## Work instructions
Where does the string "likely" occur in the records below? Copy every line that holds it.

#####

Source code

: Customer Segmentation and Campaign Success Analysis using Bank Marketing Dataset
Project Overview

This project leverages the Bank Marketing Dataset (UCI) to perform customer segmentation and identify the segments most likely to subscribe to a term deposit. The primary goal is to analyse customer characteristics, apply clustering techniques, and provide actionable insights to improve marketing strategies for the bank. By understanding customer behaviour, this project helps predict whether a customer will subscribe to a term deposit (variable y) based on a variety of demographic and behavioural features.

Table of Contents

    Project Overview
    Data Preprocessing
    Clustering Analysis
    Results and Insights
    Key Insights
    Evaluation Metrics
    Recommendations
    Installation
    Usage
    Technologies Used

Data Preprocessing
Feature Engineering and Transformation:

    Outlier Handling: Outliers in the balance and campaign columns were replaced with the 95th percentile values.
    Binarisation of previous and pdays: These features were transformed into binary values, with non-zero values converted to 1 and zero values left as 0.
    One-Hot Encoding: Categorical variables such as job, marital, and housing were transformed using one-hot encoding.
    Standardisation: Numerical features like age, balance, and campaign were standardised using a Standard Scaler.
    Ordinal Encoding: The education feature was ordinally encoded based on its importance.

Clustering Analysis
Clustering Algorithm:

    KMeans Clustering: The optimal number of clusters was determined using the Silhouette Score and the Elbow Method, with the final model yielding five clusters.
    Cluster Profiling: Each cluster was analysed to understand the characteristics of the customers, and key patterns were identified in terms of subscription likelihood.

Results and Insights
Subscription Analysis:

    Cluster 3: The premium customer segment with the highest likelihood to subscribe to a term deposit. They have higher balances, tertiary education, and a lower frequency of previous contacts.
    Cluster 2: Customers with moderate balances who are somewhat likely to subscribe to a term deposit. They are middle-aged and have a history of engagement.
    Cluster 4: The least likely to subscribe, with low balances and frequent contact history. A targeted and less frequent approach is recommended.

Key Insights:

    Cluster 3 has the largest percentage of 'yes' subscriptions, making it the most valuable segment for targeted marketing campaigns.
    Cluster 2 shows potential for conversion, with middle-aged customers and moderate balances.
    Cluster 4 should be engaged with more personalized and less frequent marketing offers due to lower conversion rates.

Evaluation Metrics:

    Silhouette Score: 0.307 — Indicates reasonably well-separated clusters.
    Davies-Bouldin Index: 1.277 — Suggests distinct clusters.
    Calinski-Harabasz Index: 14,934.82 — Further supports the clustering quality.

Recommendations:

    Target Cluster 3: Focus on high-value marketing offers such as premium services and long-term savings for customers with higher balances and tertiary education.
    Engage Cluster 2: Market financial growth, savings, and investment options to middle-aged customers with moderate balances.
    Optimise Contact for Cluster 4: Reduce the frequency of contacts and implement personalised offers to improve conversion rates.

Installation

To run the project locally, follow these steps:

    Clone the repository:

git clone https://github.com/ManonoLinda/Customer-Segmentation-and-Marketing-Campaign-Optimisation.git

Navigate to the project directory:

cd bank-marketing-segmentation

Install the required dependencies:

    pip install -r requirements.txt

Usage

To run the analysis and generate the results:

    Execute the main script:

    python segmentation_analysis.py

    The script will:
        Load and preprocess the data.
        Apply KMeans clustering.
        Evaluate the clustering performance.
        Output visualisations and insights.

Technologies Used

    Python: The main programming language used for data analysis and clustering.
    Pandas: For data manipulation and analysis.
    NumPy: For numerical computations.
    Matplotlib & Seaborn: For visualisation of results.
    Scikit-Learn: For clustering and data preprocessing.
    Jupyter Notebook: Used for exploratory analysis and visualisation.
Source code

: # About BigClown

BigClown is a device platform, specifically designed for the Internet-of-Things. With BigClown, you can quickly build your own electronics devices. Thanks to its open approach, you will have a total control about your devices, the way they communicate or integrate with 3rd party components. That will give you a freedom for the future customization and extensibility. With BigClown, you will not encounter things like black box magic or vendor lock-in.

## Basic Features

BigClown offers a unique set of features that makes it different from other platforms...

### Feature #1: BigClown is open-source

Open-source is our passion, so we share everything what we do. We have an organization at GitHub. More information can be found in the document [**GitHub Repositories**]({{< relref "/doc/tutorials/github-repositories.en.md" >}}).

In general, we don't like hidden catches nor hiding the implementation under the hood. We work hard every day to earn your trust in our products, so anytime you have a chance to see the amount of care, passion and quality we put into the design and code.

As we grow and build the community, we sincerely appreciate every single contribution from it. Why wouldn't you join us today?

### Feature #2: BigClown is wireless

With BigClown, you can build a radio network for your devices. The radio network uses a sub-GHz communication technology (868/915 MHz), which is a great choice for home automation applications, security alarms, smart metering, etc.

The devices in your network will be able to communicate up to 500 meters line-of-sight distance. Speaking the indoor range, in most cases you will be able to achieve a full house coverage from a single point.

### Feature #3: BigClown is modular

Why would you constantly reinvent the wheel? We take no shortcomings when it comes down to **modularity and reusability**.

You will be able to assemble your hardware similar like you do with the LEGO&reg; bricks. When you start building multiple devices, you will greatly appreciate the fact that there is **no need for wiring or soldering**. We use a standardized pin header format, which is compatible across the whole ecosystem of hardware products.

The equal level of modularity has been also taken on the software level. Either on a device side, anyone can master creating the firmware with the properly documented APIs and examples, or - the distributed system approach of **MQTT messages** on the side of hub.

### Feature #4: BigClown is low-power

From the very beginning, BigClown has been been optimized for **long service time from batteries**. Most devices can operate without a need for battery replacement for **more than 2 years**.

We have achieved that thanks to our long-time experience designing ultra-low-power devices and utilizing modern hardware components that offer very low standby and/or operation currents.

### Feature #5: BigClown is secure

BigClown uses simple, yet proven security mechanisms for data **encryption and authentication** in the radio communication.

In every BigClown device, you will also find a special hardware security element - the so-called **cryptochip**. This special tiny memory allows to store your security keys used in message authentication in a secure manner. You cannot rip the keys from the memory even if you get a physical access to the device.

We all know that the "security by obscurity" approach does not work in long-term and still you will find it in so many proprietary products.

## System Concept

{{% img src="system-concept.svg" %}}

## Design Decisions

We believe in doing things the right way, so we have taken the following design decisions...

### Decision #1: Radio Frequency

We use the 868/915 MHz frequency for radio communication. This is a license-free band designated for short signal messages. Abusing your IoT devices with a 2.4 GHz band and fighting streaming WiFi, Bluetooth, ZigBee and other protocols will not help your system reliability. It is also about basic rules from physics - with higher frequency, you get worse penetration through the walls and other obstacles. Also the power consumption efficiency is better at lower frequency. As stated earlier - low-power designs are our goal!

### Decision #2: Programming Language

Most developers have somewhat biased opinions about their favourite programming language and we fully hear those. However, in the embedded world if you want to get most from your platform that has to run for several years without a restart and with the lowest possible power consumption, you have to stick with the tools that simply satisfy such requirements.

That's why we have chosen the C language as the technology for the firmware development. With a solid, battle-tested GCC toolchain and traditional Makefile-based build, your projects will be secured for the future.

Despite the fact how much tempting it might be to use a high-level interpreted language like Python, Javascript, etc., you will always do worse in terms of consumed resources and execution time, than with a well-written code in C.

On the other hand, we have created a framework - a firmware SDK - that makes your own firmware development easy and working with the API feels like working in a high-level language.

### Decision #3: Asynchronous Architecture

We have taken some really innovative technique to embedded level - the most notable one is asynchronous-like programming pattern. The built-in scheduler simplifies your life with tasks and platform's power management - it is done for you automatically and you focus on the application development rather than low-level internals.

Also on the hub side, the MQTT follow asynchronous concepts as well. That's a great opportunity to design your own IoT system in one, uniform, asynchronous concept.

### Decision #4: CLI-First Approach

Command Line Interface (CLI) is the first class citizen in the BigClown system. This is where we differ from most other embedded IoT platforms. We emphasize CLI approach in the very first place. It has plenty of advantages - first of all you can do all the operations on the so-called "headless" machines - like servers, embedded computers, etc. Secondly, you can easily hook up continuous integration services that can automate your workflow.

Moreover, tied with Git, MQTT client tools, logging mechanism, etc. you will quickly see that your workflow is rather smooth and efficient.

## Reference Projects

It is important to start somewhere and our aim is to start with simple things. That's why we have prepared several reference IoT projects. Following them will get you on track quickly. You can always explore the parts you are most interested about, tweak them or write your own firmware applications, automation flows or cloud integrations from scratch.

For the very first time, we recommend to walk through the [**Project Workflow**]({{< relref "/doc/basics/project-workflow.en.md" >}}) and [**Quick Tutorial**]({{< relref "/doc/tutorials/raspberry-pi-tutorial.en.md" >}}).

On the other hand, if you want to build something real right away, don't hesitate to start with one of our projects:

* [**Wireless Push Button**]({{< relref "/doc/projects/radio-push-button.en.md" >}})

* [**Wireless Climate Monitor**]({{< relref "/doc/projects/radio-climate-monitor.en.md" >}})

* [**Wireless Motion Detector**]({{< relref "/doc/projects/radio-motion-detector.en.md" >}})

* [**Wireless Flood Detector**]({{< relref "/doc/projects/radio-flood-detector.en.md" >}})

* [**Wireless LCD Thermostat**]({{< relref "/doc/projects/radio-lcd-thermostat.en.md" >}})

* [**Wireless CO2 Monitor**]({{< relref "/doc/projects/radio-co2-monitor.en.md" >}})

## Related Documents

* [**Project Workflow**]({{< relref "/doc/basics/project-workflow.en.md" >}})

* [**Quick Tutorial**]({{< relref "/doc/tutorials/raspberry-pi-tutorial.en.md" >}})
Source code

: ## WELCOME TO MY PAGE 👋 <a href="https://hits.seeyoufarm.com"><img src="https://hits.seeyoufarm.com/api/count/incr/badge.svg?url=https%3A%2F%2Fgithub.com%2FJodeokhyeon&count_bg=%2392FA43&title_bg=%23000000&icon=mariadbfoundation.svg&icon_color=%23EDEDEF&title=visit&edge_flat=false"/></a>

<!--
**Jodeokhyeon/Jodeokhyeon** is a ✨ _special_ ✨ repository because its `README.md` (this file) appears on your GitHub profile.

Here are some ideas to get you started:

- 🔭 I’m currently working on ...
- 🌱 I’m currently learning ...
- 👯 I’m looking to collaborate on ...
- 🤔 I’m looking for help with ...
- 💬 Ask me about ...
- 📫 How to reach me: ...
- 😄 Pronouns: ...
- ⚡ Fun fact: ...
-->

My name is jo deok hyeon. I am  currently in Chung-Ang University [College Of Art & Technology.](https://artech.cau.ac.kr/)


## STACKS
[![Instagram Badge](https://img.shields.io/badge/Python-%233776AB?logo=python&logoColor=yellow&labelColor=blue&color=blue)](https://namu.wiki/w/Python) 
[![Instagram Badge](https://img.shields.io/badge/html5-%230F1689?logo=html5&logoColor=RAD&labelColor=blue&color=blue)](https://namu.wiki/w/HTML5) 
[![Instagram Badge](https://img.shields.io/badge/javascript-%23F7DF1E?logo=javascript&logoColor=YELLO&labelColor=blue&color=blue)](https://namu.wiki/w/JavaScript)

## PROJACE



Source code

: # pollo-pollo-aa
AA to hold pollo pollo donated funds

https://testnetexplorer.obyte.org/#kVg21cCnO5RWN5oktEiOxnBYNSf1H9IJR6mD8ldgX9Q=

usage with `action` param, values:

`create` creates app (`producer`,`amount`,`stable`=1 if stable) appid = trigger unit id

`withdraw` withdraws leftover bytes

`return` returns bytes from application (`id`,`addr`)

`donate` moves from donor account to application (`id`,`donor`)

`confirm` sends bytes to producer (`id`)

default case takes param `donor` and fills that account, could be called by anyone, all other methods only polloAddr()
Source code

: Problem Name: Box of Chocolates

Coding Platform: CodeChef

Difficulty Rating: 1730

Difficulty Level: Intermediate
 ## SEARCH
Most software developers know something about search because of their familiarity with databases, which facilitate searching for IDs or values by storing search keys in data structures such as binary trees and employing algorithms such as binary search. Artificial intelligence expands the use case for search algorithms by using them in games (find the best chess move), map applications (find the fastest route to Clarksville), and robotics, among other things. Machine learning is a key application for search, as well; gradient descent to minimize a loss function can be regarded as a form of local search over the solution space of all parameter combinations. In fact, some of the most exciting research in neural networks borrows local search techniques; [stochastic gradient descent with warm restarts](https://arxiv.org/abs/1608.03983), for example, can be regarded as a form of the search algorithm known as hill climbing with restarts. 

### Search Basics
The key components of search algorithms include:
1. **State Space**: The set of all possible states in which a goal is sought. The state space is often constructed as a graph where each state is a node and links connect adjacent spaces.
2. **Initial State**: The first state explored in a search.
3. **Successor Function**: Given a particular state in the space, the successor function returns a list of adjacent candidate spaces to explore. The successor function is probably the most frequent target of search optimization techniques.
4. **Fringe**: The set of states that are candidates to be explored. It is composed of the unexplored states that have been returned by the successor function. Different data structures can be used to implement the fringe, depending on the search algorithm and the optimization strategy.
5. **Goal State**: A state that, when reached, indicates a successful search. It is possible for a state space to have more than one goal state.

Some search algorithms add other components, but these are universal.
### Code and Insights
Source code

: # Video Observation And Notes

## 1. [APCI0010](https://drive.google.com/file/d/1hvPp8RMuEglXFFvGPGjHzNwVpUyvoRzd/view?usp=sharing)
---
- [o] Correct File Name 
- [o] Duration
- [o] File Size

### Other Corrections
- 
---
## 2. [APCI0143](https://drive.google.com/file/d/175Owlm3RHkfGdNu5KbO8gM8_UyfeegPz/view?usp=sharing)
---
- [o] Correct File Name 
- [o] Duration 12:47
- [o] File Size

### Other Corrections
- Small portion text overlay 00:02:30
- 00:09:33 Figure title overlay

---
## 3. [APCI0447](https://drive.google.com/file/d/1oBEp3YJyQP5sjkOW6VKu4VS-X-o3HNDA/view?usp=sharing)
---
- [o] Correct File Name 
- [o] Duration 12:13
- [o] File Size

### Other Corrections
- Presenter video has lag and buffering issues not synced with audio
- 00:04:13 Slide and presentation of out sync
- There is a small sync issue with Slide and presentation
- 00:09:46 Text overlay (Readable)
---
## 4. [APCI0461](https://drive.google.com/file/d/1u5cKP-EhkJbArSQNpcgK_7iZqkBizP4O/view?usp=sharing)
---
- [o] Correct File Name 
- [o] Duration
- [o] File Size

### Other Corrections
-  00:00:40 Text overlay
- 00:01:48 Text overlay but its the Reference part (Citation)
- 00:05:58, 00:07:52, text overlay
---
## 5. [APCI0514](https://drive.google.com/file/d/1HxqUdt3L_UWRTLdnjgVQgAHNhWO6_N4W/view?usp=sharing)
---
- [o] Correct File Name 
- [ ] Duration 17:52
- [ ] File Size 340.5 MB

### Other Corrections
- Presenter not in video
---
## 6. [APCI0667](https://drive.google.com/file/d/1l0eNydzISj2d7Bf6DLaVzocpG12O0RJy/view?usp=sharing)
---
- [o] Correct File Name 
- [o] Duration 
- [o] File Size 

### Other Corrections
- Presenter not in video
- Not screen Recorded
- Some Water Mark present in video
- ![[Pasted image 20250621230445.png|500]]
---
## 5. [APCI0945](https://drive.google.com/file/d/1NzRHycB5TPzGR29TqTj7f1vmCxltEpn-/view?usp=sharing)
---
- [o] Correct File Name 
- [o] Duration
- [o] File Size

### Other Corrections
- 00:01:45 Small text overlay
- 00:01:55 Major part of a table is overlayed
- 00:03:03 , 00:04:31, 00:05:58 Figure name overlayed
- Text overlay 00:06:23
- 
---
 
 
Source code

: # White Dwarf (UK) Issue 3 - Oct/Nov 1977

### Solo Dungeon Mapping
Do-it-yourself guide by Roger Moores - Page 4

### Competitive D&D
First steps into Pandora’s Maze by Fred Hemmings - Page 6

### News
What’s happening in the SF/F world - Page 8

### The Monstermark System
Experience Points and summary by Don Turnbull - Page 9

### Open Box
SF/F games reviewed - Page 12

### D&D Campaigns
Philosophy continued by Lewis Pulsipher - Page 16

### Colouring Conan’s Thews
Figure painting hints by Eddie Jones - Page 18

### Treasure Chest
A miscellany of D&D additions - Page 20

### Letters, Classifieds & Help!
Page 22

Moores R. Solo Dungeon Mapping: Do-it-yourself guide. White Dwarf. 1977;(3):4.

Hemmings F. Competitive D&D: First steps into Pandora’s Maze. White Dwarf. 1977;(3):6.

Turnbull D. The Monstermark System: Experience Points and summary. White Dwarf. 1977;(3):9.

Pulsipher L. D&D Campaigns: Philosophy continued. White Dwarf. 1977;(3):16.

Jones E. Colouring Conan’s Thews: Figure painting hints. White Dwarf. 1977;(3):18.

#####

## Output for this task
This project leverages the Bank Marketing Dataset (UCI) to perform customer segmentation and identify the segments most likely to subscribe to a term deposit. The primary goal is to analyse customer characteristics, apply clustering techniques, and provide actionable insights to improve marketing strategies for the bank. By understanding customer behaviour, this project helps predict whether a customer will subscribe to a term deposit (variable y) based on a variety of demographic and behavioural features.
    Cluster 2: Customers with moderate balances who are somewhat likely to subscribe to a term deposit. They are middle-aged and have a history of engagement.
    Cluster 4: The least likely to subscribe, with low balances and frequent contact history. A targeted and less frequent approach is recommended.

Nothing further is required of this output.